Degree Equation
Theorem
Let $E / K$ and $K / F$ be finite field extensions.
Then $E/F$ is a finite field extension, and:
- $\left[{E : F}\right] = \left[{E : K}\right] \left[{K : F}\right]$
Proof
First, note that $E / F$ is a field extension as $F \subseteq K \subseteq E$.
Suppose $\left[{E : K}\right] = m$, $\left[{K : F}\right] = n$.
Let $\alpha = \left\{{a_1, \ldots,a_m}\right\}$ be a basis of $E / K$ and $\beta = \left\{ {b_1, \ldots, b_n} \right\}$ be a basis of $K / F$.
We wish to prove the set:
- $\gamma = \left\{{a_i b_j: 1 \leq i \leq m, 1 \leq j \leq n}\right\}$
is a basis of $E/F$.
As $\alpha$ is a basis of $E/K$, then $\forall ~ c\in E$, we have:
- $\displaystyle c = \sum_{i=1}^m c_i a_i$, for some $c_i \in K$.
Letting $\displaystyle b = \sum_{j=1}^n b_i$ and $\dfrac{c_i} b = d_i$ (note $c_i, b \in K \implies d_i \in K$ and $b \neq 0$ as $\beta$ is linearly independent over $F$), we have:
- $\displaystyle c = \sum_{i=1}^m \frac{c_i} b \cdot b \cdot a_i = \sum_{i=1}^m \sum_{j=1}^n d_i a_i b_j$
Thus $\gamma$ is a spanning set of $E/K$.
To show $\gamma$ is linearly independent, we first observe that as $\beta \subseteq E$, we can express each $b_j$ as $\displaystyle b_j = \sum_{i=1}^m d_{ij} a_i$ for some $d_{ij} \in K$.
Hence we have:
| \(\displaystyle \) | \(\displaystyle 0\) | \(=\) | \(\displaystyle \sum_{i=1}^m \sum_{j=1}^n c_{ij} a_i b_j\) | \(\displaystyle \) | |||
| \(\displaystyle \) | \(\displaystyle \) | \(=\) | \(\displaystyle \sum_{i=1}^m \sum_{j=1}^n \left({c_{ij} \sum_{i=1}^m d_{ij} a_i}\right) a_i\) | \(\displaystyle \) |
Now, as $\beta$ is linearly independent, $\forall j: b_j \neq 0$, hence $\displaystyle \sum_{i=1}^m d_{ij} a_i \ne 0$.
Therefore, as all fields are integral domains, we have:
| \(\displaystyle \) | \(\displaystyle \sum_{i=1}^m \sum_{j=1}^n \left({c_{ij} \sum_{i=1}^m d_{ij} a_i}\right) a_i\) | \(=\) | \(\displaystyle 0\) | \(\displaystyle \) | |||
| \(\displaystyle \iff\) | \(\displaystyle \left({c_{ij} \sum_{i=1}^m d_{ij} a_i}\right)\) | \(=\) | \(\displaystyle 0\) | \(\displaystyle \) | by the linear independence of $\alpha$ over $K$ | ||
| \(\displaystyle \iff\) | \(\displaystyle \forall i,j: c_{ij}\) | \(=\) | \(\displaystyle 0\) | \(\displaystyle \) | for the reasons mentioned above. |
Hence $\gamma$ is a linearly independent spanning set; thus it is a basis.

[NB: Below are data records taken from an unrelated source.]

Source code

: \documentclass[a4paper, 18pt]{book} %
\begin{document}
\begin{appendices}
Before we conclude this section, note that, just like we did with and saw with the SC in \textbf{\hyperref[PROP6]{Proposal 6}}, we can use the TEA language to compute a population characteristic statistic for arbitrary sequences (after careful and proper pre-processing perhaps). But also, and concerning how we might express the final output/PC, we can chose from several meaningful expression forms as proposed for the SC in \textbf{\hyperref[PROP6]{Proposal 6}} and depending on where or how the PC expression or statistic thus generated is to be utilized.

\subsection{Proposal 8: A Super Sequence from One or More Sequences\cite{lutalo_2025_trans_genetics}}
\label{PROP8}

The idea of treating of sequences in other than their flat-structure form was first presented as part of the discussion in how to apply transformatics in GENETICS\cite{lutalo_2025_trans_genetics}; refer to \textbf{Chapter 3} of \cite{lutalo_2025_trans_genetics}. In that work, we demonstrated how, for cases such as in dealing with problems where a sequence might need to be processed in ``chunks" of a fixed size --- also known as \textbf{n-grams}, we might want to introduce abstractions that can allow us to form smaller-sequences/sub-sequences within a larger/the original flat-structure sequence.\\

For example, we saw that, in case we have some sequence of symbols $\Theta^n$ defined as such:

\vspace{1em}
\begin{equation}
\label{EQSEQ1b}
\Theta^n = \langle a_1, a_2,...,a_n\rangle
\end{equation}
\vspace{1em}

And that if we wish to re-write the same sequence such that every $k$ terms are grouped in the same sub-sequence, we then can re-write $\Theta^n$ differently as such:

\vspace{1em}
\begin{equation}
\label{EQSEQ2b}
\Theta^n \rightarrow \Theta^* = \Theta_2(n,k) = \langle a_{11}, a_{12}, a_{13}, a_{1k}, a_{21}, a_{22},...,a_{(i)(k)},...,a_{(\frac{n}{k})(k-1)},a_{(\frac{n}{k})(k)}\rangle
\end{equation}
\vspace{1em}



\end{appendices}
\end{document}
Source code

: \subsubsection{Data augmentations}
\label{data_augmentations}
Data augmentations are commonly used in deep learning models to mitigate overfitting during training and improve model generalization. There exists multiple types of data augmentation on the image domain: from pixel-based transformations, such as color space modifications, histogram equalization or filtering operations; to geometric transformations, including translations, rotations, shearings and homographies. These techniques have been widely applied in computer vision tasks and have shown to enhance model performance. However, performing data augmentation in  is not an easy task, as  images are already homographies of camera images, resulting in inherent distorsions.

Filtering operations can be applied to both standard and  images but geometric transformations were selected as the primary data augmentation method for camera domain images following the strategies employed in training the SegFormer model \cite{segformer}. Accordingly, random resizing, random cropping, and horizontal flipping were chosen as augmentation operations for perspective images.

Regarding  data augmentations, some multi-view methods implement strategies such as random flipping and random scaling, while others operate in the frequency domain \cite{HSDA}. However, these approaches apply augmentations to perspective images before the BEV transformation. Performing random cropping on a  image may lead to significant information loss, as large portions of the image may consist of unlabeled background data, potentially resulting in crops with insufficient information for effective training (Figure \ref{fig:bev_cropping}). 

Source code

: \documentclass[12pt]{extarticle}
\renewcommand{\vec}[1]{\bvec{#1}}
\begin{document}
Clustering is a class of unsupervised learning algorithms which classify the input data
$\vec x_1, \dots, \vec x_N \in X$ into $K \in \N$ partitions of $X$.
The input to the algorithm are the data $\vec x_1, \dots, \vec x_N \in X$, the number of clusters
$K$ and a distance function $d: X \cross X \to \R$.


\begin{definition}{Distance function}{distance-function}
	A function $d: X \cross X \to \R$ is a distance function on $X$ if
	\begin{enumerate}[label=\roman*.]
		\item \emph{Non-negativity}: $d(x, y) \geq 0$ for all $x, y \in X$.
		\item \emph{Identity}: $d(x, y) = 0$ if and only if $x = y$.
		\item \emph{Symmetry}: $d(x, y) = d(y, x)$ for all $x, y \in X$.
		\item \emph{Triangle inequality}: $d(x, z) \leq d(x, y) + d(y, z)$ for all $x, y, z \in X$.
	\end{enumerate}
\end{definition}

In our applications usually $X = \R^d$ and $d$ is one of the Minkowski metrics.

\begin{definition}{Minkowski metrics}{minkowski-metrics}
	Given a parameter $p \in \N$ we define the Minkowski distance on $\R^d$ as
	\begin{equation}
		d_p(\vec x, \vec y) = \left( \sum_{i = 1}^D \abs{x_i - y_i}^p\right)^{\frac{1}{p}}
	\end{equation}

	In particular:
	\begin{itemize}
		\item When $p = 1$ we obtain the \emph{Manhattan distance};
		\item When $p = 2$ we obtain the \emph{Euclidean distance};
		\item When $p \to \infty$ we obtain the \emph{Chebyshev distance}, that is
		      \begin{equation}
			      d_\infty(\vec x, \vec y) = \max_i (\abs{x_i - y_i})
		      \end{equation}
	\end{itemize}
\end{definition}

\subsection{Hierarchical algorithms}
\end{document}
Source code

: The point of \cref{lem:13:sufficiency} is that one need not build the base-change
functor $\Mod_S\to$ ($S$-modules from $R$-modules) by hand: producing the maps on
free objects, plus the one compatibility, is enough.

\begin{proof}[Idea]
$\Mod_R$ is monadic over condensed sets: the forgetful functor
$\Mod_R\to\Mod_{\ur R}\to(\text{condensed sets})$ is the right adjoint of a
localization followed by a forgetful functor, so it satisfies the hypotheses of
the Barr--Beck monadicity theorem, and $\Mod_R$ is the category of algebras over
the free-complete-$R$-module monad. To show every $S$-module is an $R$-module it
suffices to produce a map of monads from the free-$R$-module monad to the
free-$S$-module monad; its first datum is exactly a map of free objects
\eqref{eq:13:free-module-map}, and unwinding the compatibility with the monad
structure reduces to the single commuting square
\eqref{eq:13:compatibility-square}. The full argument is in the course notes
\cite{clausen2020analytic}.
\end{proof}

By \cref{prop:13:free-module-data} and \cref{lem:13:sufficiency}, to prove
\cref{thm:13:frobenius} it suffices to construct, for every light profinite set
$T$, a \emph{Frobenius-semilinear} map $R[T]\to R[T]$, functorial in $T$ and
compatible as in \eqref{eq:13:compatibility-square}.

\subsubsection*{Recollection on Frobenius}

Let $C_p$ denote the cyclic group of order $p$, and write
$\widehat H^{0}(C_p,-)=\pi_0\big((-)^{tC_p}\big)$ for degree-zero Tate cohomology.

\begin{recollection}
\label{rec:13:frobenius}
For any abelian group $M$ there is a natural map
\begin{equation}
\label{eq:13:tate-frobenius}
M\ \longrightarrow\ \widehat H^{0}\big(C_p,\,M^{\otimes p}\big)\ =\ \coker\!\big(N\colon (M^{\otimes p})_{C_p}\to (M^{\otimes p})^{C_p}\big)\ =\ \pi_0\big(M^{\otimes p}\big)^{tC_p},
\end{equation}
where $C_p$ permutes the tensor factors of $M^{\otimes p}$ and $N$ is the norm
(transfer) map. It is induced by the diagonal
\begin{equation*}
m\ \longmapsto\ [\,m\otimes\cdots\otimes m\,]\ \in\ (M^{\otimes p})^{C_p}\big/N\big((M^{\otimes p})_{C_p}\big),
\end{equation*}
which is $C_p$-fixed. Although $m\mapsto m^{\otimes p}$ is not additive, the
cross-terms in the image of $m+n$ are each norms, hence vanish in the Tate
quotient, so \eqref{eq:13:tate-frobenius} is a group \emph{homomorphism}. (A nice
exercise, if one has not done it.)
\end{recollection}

Recalling the defintion of $\gamma$ as $\left\{{a_i b_j: 1 \le i \le m, 1 \le j \le n}\right\}$, we have:
- $\left\vert {\gamma}\right\vert = m n = \left[{E : K}\right] \left[{K : F}\right]$
as desired.
$\blacksquare$
Alternative names
This result is also known as the tower rule or tower law, from the definition of a tower of fields.